Now to do some work. Using PowerShell, we’ll step through the RSS feeds, parse out the important bits, then store those bits in the database.

  • Call BlogList_Get to get the list of RSS feeds
  • Loop through those RSS feeds
    • For each feed, loop through the posts
      • For each post, grab the author, post title, and post URL.
      • Upsert that post info to the database
# Step 1: Pull recent tweets into the archive
############################################################################
$rssList = Invoke-Sqlcmd -ServerInstance $sqlInstance -Database $sqlDatabase -Username $sqlUsername -Password $sqlPassword -Query "EXEC anthology.BlogList_Get"

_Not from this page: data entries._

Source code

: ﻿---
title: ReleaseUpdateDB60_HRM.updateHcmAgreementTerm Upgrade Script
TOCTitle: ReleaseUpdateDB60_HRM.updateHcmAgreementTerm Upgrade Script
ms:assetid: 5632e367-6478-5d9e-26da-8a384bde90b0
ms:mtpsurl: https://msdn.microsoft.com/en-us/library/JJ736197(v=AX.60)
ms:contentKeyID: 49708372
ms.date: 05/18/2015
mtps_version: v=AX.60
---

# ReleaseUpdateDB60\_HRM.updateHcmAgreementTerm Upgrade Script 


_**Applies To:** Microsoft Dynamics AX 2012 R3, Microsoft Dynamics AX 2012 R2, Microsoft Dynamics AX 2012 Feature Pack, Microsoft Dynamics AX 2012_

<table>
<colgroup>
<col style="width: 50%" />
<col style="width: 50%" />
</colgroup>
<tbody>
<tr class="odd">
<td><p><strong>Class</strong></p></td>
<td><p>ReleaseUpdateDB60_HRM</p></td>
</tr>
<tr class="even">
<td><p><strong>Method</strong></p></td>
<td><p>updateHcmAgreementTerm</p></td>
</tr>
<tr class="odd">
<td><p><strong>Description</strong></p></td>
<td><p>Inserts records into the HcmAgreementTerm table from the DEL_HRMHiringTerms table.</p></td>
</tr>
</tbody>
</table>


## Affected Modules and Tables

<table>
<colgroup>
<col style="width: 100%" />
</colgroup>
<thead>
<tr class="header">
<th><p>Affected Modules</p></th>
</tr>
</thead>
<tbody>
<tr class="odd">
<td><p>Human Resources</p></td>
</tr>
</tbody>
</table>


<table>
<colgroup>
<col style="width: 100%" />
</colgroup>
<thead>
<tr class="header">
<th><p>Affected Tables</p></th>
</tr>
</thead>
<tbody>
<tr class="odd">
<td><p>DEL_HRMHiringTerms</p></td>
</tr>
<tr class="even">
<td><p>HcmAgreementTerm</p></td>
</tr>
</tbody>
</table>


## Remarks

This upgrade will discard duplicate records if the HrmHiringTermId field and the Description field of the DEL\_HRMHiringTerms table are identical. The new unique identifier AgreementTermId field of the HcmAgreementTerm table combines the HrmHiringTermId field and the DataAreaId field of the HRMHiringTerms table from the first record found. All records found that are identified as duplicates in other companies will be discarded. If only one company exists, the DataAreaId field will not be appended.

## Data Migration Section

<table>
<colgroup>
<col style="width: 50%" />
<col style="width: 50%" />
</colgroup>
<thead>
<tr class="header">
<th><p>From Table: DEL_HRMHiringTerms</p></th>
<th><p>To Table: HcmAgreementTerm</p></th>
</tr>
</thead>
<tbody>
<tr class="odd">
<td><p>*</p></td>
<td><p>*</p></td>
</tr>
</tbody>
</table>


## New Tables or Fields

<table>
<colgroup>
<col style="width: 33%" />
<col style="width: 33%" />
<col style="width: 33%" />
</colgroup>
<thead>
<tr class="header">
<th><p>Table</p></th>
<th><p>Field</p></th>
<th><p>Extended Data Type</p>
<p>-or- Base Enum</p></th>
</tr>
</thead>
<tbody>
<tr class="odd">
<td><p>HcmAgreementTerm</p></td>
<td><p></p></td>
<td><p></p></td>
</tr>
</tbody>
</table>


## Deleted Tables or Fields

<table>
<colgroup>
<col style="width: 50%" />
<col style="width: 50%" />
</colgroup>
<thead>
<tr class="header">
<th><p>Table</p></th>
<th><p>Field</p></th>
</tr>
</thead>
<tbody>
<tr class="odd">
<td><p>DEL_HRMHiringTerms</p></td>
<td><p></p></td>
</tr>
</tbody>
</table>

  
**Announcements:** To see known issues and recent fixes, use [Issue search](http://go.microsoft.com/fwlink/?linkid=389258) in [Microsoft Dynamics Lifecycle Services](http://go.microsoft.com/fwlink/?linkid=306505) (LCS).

$rssList | ForEach-Object {
 #Write-Host $_.blogName
 #Write-Host $_.Url

$rss = Invoke-WebRequest $_.Url

if ($rss.StatusCode -ne 200){
 # This should log an error somewhere
 # Add error handling really soon
 Write-Host "Error"
 Break
 }

#This is the content of the RSS feed
 [xml]$rssXml = $rss.Content
 $feed = $rssXml.rss.channel
 
 # The blog name from the RSS feed sucks sometimes. Just use what I set up in the configuration
 $blogName = $_.blogName
 
 #Loop through all the posts
 ForEach ($msg in $Feed.Item){

# post publish date -- We only want to tweet recent posts
 [datetime]$postPubDate = $msg.pubDate

# author -- Exact XML element varies by blog platform
 $postAuthor = $msg.creator.InnerText
 if ($postAuthor.length -eq 0){
 $postAuthor = $msg.creator
 }


 # Title
 $postTitle = $msg.title

# URL
 $postUrl = $msg.link
 
 $exists = $archive | Where-Object { $_.postUrl -eq $postUrl }
 
 # Add to archive if Post from the last 7 days that isn't in the archive
 if ($postPubDate -gt (Get-Date).AddDays(-7)) {
 Invoke-Sqlcmd -ServerInstance $sqlInstance -Database $sqlDatabase -Username $sqlUsername -Password $sqlPassword `
 -Query "EXEC anthology.Archive_Upsert @PostURL = N'$($postUrl)', @BlogName = N'$($blogName)', @PostTitle = N'$($postTitle)', @PostAuthor = N'$($postAuthor)', @PostPublishDate = N'$($postPubDate)'"
 }
 }#EndForEach Tweet
 
 }#EndForEach Blog

Holy cow! It works! …well, it mostly works. Blogger seems to have a different RSS feed format, so it doesn’t quite work with Blogger…oh well. I’ll revisit that in v2.

 

Step 3) Tweet based on what I’ve collected to my database

This was when I realized that it would be cool to map bloggers to their twitter handles. I might want to @mention a blogger when my bot tweets. One more table (anthology.BlogAuthor):

--Create a table
CREATE TABLE anthology.BlogAuthor(
 BlogID int,
 AuthorName nvarchar(50) COLLATE Latin1_General_CI_AS,
 TwitterHandle nvarchar(30) COLLATE Latin1_General_CI_AS,
 CONSTRAINT PK_anthologyBlogAuthor PRIMARY KEY CLUSTERED (BlogID,AuthorName)
 );
GO
--Insert some blog author-to-twitter handle mappings
INSERT INTO anthology.BlogAuthor (BlogID, AuthorName,TwitterHandle)
VALUES (1,N'Andy', N'@AMtwo')

 

With that done, time to tweet. I need to query the database to pull out the next blog post to tweet out. I use the pattern SELECT TOP 1…ORDER BY NEWID() to get one random row–this ensures that a backlog of posts goes out one at a time in a random order. Tuesday mornings are a busy time for blog posts, so when that happens, I will build a backlog, then trickle out the tweets for those posts throughout the day.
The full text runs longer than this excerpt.